Feds assess BP's record, company could lose its U.S. contracts

Environmental Protection Agency officials are reviewing BP’s troubled record of drilling for oil on U.S. soil and federal waters to determine whether the company should be barred from receiving government contracts. Such a move, if it comes to pass, could cost the company billions of dollars in revenue.

Throughout the last decade, BP has paid several million dollars in fines to U.S. regulatory agencies and has been implicated in four instances of criminal misconduct. However, the oil industry’s “cozy relationship,” with the Minerals Management Service, as President Obama put it, may have shielded BP from actions harsher than token fines. Until now the company has been allowed to continue its U.S. drilling operations on the promise that it would clean up its act.

However, the Deepwater Horizon disaster, which has already amounted to the worst environmental catastrophe in U.S. history, has federal regulators seriously reconsidering granting BP new contracts and possibly canceling existing ones.

A hint of this trouble came when the EPA abruptly suspended negotiations with BP over the possibility the company could be barred from further federal contracts for its unlawful record prior to the Deepwater Horizon spill. Regulators say the talks are suspended until more is known about BP’s responsibility in creating the monstrous oil slick that continues to spread across the Gulf.

According to the EPA, it may choose to ban companies such as BP from future contracts after considering “the frequency and pattern of the incidents, corporate attitude both before and after the incidents, and changes in policies, procedures, and practices.”

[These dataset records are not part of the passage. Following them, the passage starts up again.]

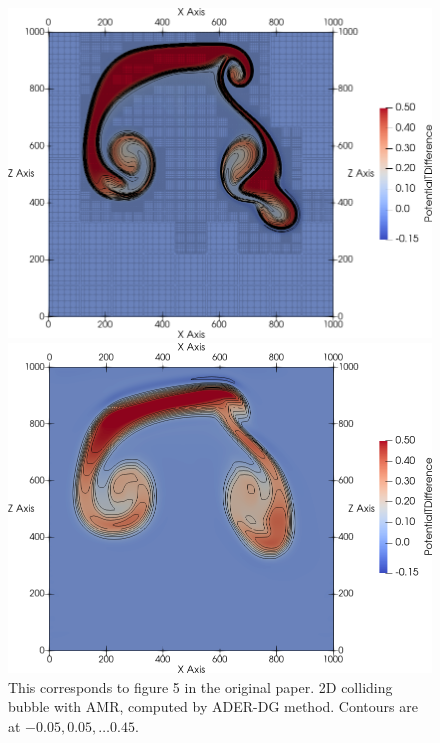 \documentclass[runningheads]{llncs}
\begin{document}
\begin{figure}[tb] 
  \centering 
    \begin{minipage}[t]{.473\textwidth} 
      \centering 
  \includegraphics[width=\textwidth]{screenshots/two_bubbles_dg.png}
  \caption{\label{fig:two-bubbles-2d-dg-amr}%
  This corresponds to figure 5 in the original paper.
  2D colliding bubble with AMR, computed by ADER-DG method.
  Contours are at $-0.05, 0.05, \ldots 0.45$.
  }

    \end{minipage}\quad%
  \begin{minipage}[t]{.473\textwidth}
    \centering
  \includegraphics[width=1\textwidth]{screenshots/two_bubbles_fv.png}

  \end{minipage}
  \end{figure}
\end{document}
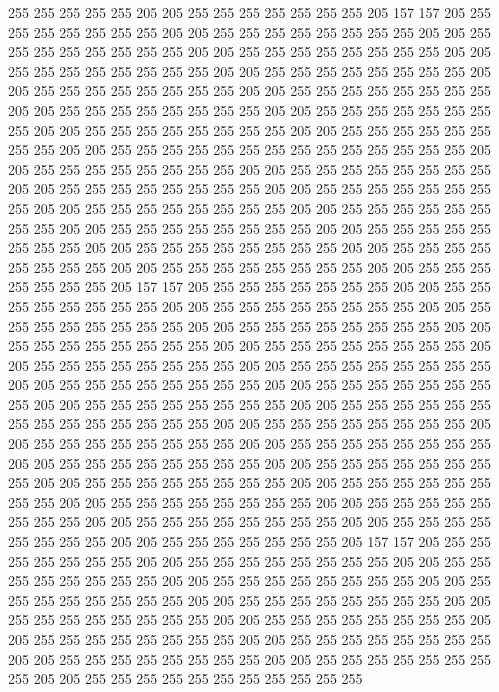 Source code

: 255 255 255 255 255 205 205 255 255 255 255 255 255 255 205 157 157 205 255 255
255 255 255 255 255 205 205 255 255 255 255 255 255 255 255 205 205 255 255 255
255 255 255 255 255 205 205 255 255 255 255 255 255 255 255 205 205 255 255 255
255 255 255 255 255 205 205 255 255 255 255 255 255 255 255 205 205 255 255 255
255 255 255 255 255 205 205 255 255 255 255 255 255 255 255 205 205 255 255 255
255 255 255 255 255 205 205 255 255 255 255 255 255 255 255 205 205 255 255 255
255 255 255 255 255 205 205 255 255 255 255 255 255 255 255 205 205 255 255 255
255 255 255 255 255 255 255 255 255 255 255 205 205 255 255 255 255 255 255 255
255 205 205 255 255 255 255 255 255 255 255 205 205 255 255 255 255 255 255 255
255 205 205 255 255 255 255 255 255 255 255 205 205 255 255 255 255 255 255 255
255 205 205 255 255 255 255 255 255 255 255 205 205 255 255 255 255 255 255 255
255 205 205 255 255 255 255 255 255 255 255 205 205 255 255 255 255 255 255 255
255 205 205 255 255 255 255 255 255 255 255 205 205 255 255 255 255 255 255 255
255 205 205 255 255 255 255 255 255 255 205 157 157 205 255 255 255 255 255 255
255 205 205 255 255 255 255 255 255 255 255 205 205 255 255 255 255 255 255 255
255 205 205 255 255 255 255 255 255 255 255 205 205 255 255 255 255 255 255 255
255 205 205 255 255 255 255 255 255 255 255 205 205 255 255 255 255 255 255 255
255 205 205 255 255 255 255 255 255 255 255 205 205 255 255 255 255 255 255 255
255 205 205 255 255 255 255 255 255 255 255 205 205 255 255 255 255 255 255 255
255 205 205 255 255 255 255 255 255 255 255 205 205 255 255 255 255 255 255 255
255 255 255 255 255 255 255 205 205 255 255 255 255 255 255 255 255 205 205 255
255 255 255 255 255 255 255 205 205 255 255 255 255 255 255 255 255 205 205 255
255 255 255 255 255 255 255 205 205 255 255 255 255 255 255 255 255 205 205 255
255 255 255 255 255 255 255 205 205 255 255 255 255 255 255 255 255 205 205 255
255 255 255 255 255 255 255 205 205 255 255 255 255 255 255 255 255 205 205 255
255 255 255 255 255 255 255 205 205 255 255 255 255 255 255 255 255 205 205 255
255 255 255 255 255 255 205 157 157 205 255 255 255 255 255 255 255 205 205 255
255 255 255 255 255 255 255 205 205 255 255 255 255 255 255 255 255 205 205 255
255 255 255 255 255 255 255 205 205 255 255 255 255 255 255 255 255 205 205 255
255 255 255 255 255 255 255 205 205 255 255 255 255 255 255 255 255 205 205 255
255 255 255 255 255 255 255 205 205 255 255 255 255 255 255 255 255 205 205 255
255 255 255 255 255 255 255 205 205 255 255 255 255 255 255 255 255 205 205 255
255 255 255 255 255 255 255 205 205 255 255 255 255 255 255 255 255 255 255 255
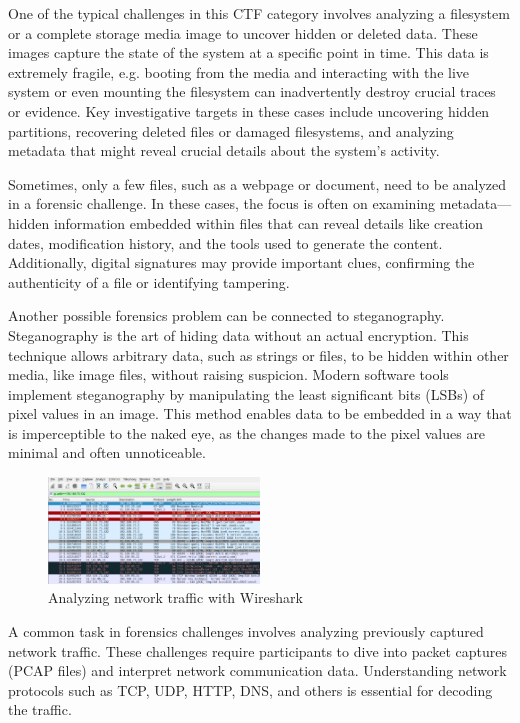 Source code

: \documentclass[conference]{IEEEtran}
\begin{document}
One of the typical challenges in this CTF category involves analyzing a
filesystem or a complete storage media image to uncover hidden or deleted data.
These images capture the state of the system at a specific point in time.
This data is extremely
fragile, e.g. booting from the media and interacting with the live system or
even mounting the filesystem can inadvertently destroy crucial
traces or evidence.
Key investigative targets in these cases include uncovering hidden partitions,
recovering deleted files or damaged filesystems, and analyzing metadata that might reveal crucial
details about the system's activity.

Sometimes, only a few files, such as a webpage or document, need to be analyzed
in a forensic challenge. In these cases, the focus is often on examining
metadata—hidden information embedded within files that can reveal details like
creation dates, modification history, and the tools used to generate the
content. Additionally, digital signatures may provide important clues,
confirming the authenticity of a file or identifying tampering.

Another possible forensics problem can be connected to steganography.
Steganography is the art of hiding data without an actual encryption.
This technique allows arbitrary data, such as strings or files, to be hidden
within other media, like image files, without raising suspicion.
Modern software tools implement steganography by manipulating the least
significant bits (LSBs) of pixel values in an image. This method enables data
to be embedded in a way that is imperceptible to the naked eye, as the changes
made to the pixel values are minimal and often unnoticeable.
\cite{morkel2005}

\begin{figure}[htbp]
	\centering
	\includegraphics[width=0.5\textwidth]{fig/wireshark.png}
	\caption{Analyzing network traffic with Wireshark}
	\label{fig-wireshark}
\end{figure}

A common task in forensics challenges involves analyzing previously captured
network traffic. These challenges require participants to dive into packet
captures (PCAP files) and interpret network communication data.
Understanding network
protocols such as TCP, UDP, HTTP, DNS, and others is essential for decoding the
traffic.
\end{document}
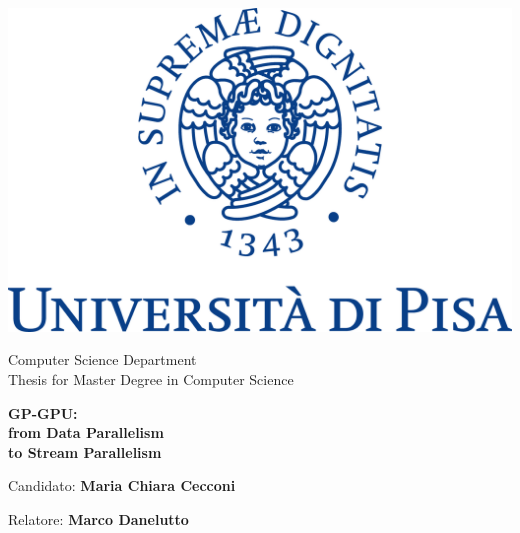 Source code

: 
\begin{titlepage}
	\begin{center}	
		\includegraphics{images/logo_unipi}
		
		\vspace*{1cm}
		\normalsize{					
			Computer Science Department\\
			\vspace{0.5cm}		
			Thesis for Master Degree in Computer Science
		}
		\vspace*{1 cm}
		
		
		\huge{ \textbf{GP-GPU: \\  from 	 Data Parallelism \\ to Stream  Parallelism} }
		
		
		
		\vspace{1.0cm}
	\end{center}
	
	\vfill
	\vspace*{1.5cm}
	
	\begin{flushright}
		\Large{	
			Candidato: \textbf{Maria Chiara Cecconi}
			
			\vspace{0.5cm}
			
			Relatore: \textbf{Marco Danelutto}
		}
	\end{flushright}				
\end{titlepage}
%	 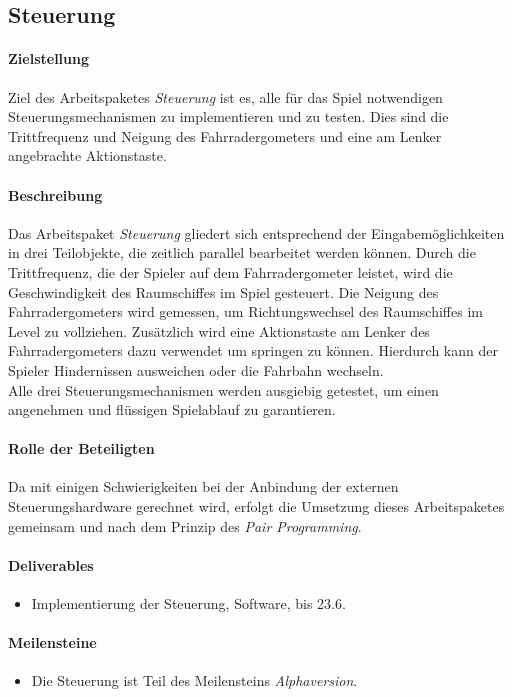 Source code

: \subsection{Steuerung}

\paragraph{Zielstellung}\noindent
Ziel des Arbeitspaketes \textit{Steuerung} ist es, alle für das Spiel notwendigen Steuerungsmechanismen zu implementieren und zu testen. Dies sind die Trittfrequenz und Neigung des Fahrradergometers und eine am Lenker angebrachte Aktionstaste.

\paragraph{Beschreibung}\noindent
Das Arbeitspaket \textit{Steuerung} gliedert sich entsprechend der Eingabemöglichkeiten in drei Teilobjekte, die zeitlich parallel bearbeitet werden können. Durch die Trittfrequenz, die der Spieler auf dem Fahrradergometer leistet, wird die Geschwindigkeit des Raumschiffes im Spiel gesteuert. Die Neigung des Fahrradergometers wird gemessen, um Richtungswechsel des Raumschiffes im Level zu vollziehen. Zusätzlich wird eine Aktionstaste am Lenker des Fahrradergometers dazu verwendet um springen zu können. Hierdurch kann der Spieler Hindernissen ausweichen oder die Fahrbahn wechseln.\\
Alle drei Steuerungsmechanismen werden ausgiebig getestet, um einen angenehmen und flüssigen Spielablauf zu garantieren.

\paragraph{Rolle der Beteiligten}\noindent
Da mit einigen Schwierigkeiten bei der Anbindung der externen Steuerungshardware gerechnet wird, erfolgt die Umsetzung dieses Arbeitspaketes gemeinsam und nach dem Prinzip des \textit{Pair Programming}\cite[S. 42ff]{xp}.

\paragraph{Deliverables}\noindent
\begin{itemize}
\item Implementierung der Steuerung, Software, bis 23.6.
\end{itemize}

\paragraph{Meilensteine}\noindent
\begin{itemize}
\item Die Steuerung ist Teil des Meilensteins \textit{Alphaversion}.
\end{itemize}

Companies that engage in fraudulent, reckless, or criminal conduct can be legally barred from receiving federal contracts. If the problem is serious enough, sanctions could be applied across an entire corporation rather than a single division or facility. In this form of suspension, known as “discretionary debarment,” U.S. business contracts, land leases, drilling rights, and loans could all be stopped for BP if regulators determine it is too risky to allow operating on U.S. territory.

If the sanctions lead to the cancellation of BP’s existing federal leases, the company would automatically lose billions of dollars. BP is the largest oil and gas producer in the Gulf of Mexico. It also operates about 22,000 oil and gas wells throughout the U.S., many of which are on federal lands or water. These wells produce about 40 percent of the BP’s annual oil and gas production, worth about $16 billion.

It’s an interesting scenario. Obviously, had U.S. regulators done their job and taken stronger action against BP like they were supposed to, the Deepwater Horizon incident would likely never have occurred. But now that the spill has happened, releasing unknown thousands of barrels into the Gulf every day, it would do the U.S. little good to see B.P go bankrupt because American taxpayers would inherit the massive bill for damages, which will likely cost several tens of billions of dollars. The spill will hopefully serve as a wake-up call for U.S. regulatory agencies across the board, whether they’re regulating cars, prescription drugs, mining operations, or food safety, to enforce the rules that became part of our federal law for a very good reason.